Mills Olcott Burnham (September 8, 1817 – April 17, 1886) was a Florida settler and member of the Florida House of Representatives from St. Lucia County.

== Early life ==
Mills Olcott Burnham was born September 8, 1817, in Thetford, Vermont, the son of Timothy Burnham, and Catherine Young. He was raised in Troy, New York, and served an apprenticeship in the Watervliet Government Arsenal, learning gunsmithing.

== Florida settler at Susanna ==
He moved to Florida for health reasons in 1837, and brought his wife and two children in August 1839. They originally settled in Garey's Ferry, near Jacksonville.

With the Armed Occupation Act, he filed a claim to settle in the area now known as Ankona, just south of present-day Fort Pierce, which was then called Susanna.

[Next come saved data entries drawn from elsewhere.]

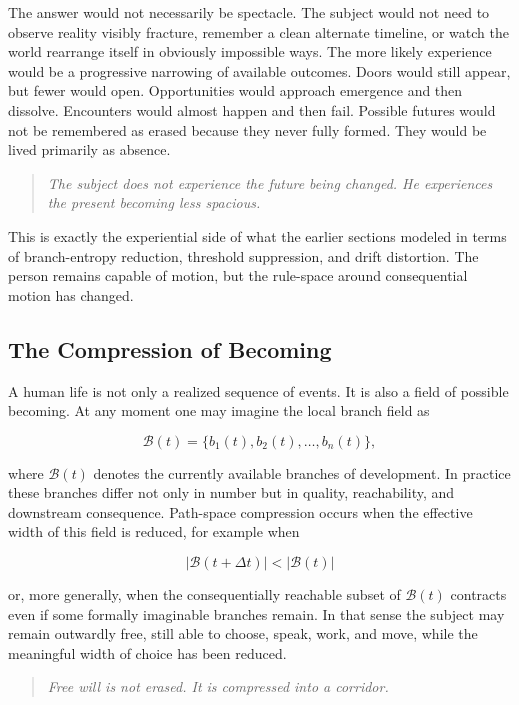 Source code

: \documentclass[12pt]{article}
\begin{document}
The answer would not necessarily be spectacle. The subject would not need to observe reality visibly fracture, remember a clean alternate timeline, or watch the world rearrange itself in obviously impossible ways. The more likely experience would be a progressive narrowing of available outcomes. Doors would still appear, but fewer would open. Opportunities would approach emergence and then dissolve. Encounters would almost happen and then fail. Possible futures would not be remembered as erased because they never fully formed. They would be lived primarily as absence.

\begin{quote}
\textit{The subject does not experience the future being changed. He experiences the present becoming less spacious.}
\end{quote}

This is exactly the experiential side of what the earlier sections modeled in terms of branch-entropy reduction, threshold suppression, and drift distortion. The person remains capable of motion, but the rule-space around consequential motion has changed.

\subsection{The Compression of Becoming}

A human life is not only a realized sequence of events. It is also a field of possible becoming. At any moment one may imagine the local branch field as

\[
\mathcal B(t) = \{b_1(t), b_2(t), \dots, b_n(t)\},
\]

where $\mathcal B(t)$ denotes the currently available branches of development. In practice these branches differ not only in number but in quality, reachability, and downstream consequence. Path-space compression occurs when the effective width of this field is reduced, for example when

\[
|\mathcal B(t+\Delta t)| < |\mathcal B(t)|
\]

or, more generally, when the consequentially reachable subset of $\mathcal B(t)$ contracts even if some formally imaginable branches remain. In that sense the subject may remain outwardly free, still able to choose, speak, work, and move, while the meaningful width of choice has been reduced.

\begin{quote}
\textit{Free will is not erased. It is compressed into a corridor.}
\end{quote}
\end{document}
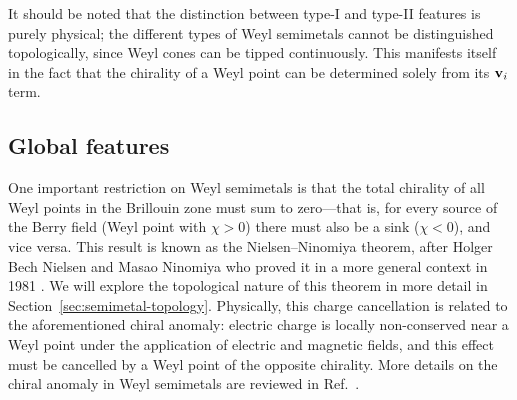 It should be noted that the distinction between type-I and type-II features is purely physical; the different types of Weyl semimetals cannot be distinguished topologically, since Weyl cones can be tipped continuously. This manifests itself in the fact that the chirality of a Weyl point can be determined solely from its $\vb{v}_i$ term.

\subsection{Global features}

One important restriction on Weyl semimetals is that the total chirality of all Weyl points in the Brillouin zone must sum to zero---that is, for every source of the Berry field (Weyl point with $\chi>0$) there must also be a sink ($\chi<0$), and vice versa. This result is known as the Nielsen--Ninomiya theorem, after Holger Bech Nielsen and Masao Ninomiya who proved it in a more general context in 1981 \cite{NielsenNinomiya_I,NielsenNinomiya_II}. We will explore the topological nature of this theorem in more detail in Section~\ref{sec:semimetal-topology}. Physically, this charge cancellation is related to the aforementioned chiral anomaly: electric charge is locally non-conserved near a Weyl point under the application of electric and magnetic fields, and this effect must be cancelled by a Weyl point of the opposite chirality. More details on the chiral anomaly in Weyl semimetals are reviewed in Ref.~\cite{Hosur_WSM-transport}.


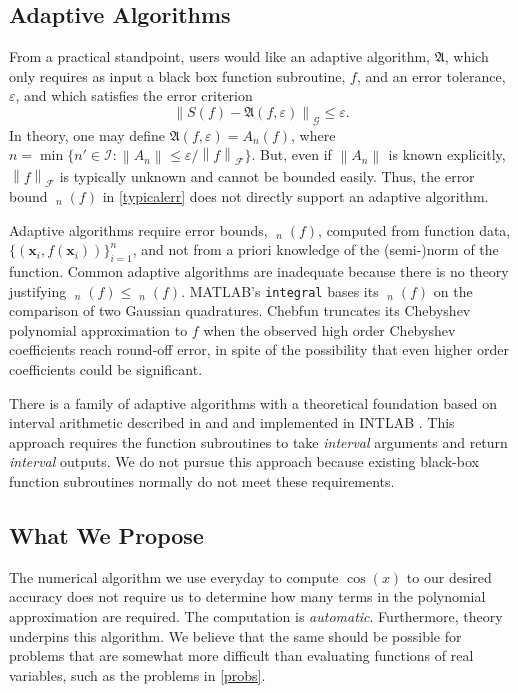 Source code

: \documentclass[11pt]{NSFamsart}
\DeclareMathOperator{\err}{err}
\DeclareMathOperator{\oerr}{\overline{\err}}
\DeclareMathOperator{\herr}{\widehat{\err}}
\newcommand{\bx}{{\boldsymbol{x}}}
\newcommand{\calf}{{\mathcal{F}}}
\newcommand{\calI}{{\mathcal{I}}}
\newcommand{\calg}{{\mathcal{G}}}
\newcommand{\fA}{\mathfrak{A}}
\newcommand{\norm}[2][{}]{\ensuremath{\left \lVert #2 \right \rVert}_{#1}}
\begin{document}
\subsection{Adaptive Algorithms} From a practical standpoint, users would like an adaptive 
algorithm, 
$\fA$, which only requires as input a black box function subroutine, $f$, and an error tolerance, 
$\varepsilon$, and which satisfies the error criterion
\begin{equation} \label{errorcrit} \tag{CRIT}
\norm[\calg]{S(f) - \fA(f,\varepsilon)} \le \varepsilon.
\end{equation}
In theory, one may define $\fA(f,\varepsilon) = A_n(f)$, where $n = \min \{ n' \in \calI : \norm{A_n} \le 
\varepsilon / 
\norm[\calf]{f}\}$.  But, even if $\norm{A_n}$ is known explicitly, $\norm[\calf]{f}$ is 
typically 
unknown and cannot be 
bounded easily.  Thus, the error bound $\oerr_n(f)$ in \eqref{typicalerr} does not directly support an 
adaptive algorithm.

Adaptive algorithms require error bounds, $\herr_n(f)$, computed from function data, 
$\{(\bx_i,f(\bx_i))\}_{i=1}^n$, and not from a priori knowledge of the (semi-)norm of the function.  
Common adaptive algorithms are inadequate because there is no theory justifying
$\oerr_n(f)  \le \herr_n(f)$.  MATLAB's \texttt{integral} bases its $\herr_n(f)$ on 
the comparison of two Gaussian quadratures.  Chebfun truncates its Chebyshev polynomial 
approximation to $f$ when the observed high order Chebyshev coefficients reach round-off 
error, in spite of the possibility that even higher order coefficients could be significant.

There is a family of adaptive algorithms with a theoretical foundation based on interval 
arithmetic described in \cite{MoKeCl09} and \cite{Rum10a} and implemented in INTLAB 
\cite{Rum99a}.  This approach requires the function subroutines to take \emph{interval} arguments 
and return \emph{interval} outputs.  We do not pursue this approach because existing black-box 
function subroutines normally do not meet these requirements.

\subsection{What We Propose}
The numerical algorithm we use everyday to compute $\cos(x)$ to our desired accuracy does 
not require us to determine how many terms in the polynomial 
approximation are required.  The computation is \emph{automatic}.  Furthermore, theory 
underpins this algorithm.  We believe that the same should be possible for problems that are 
somewhat more difficult than evaluating  functions of real variables, such as the problems in 
\eqref{probs}.  
\end{document}
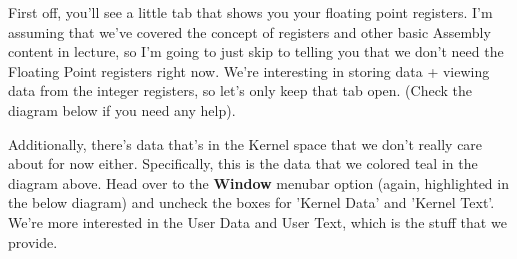 \documentclass[english, 10pt]{article}
\begin{document}
First off, you'll see a little tab that shows you your floating point registers. I'm assuming that we've covered the concept of registers and other basic Assembly content in lecture, so I'm going to just skip to telling you that we don't need the Floating Point registers right now. We're interesting in storing data + viewing data from the integer registers, so let's only keep that tab open. (Check the diagram below if you need any help).\newline

Additionally, there's data that's in the Kernel space that we don't really care about for now either. Specifically, this is the data that we colored teal in the diagram above. Head over to the \textbf{Window} menubar option (again, highlighted in the below diagram) and uncheck the boxes for 'Kernel Data' and 'Kernel Text'. We're more interested in the User Data and User Text, which is the stuff that we provide.\newline 
\end{document}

He introduced pineapple cultivation, which would later prove to be a significant crop for the area.

He was the first sheriff of what was then St. Lucia County in 1847.

In order to supplement his income, he purchased a schooner, which he named "The Josephine" which he used to become a commercial fisherman. He harvested green sea turtles, and sold them in Charleston. He took good care of his cargo during shipping, and developed a reputation for quality goods. Burnham also raised sheep.

==Political career==
Burnham was a member of the Florida House of Representatives from 1847 to 1851.

== Florida settler at Canaveral ==
After hostilities with natives, in August 1849, the Burnham's and most of the other settlers left the colony and fled to safety in St. Augustine. He and his family which now included three more daughters, moved to Canaveral, in 1853. He was the keeper of the Cape Canaveral Light for 30 years beginning in 1853.

Mills died on April 17, 1886, at age 68.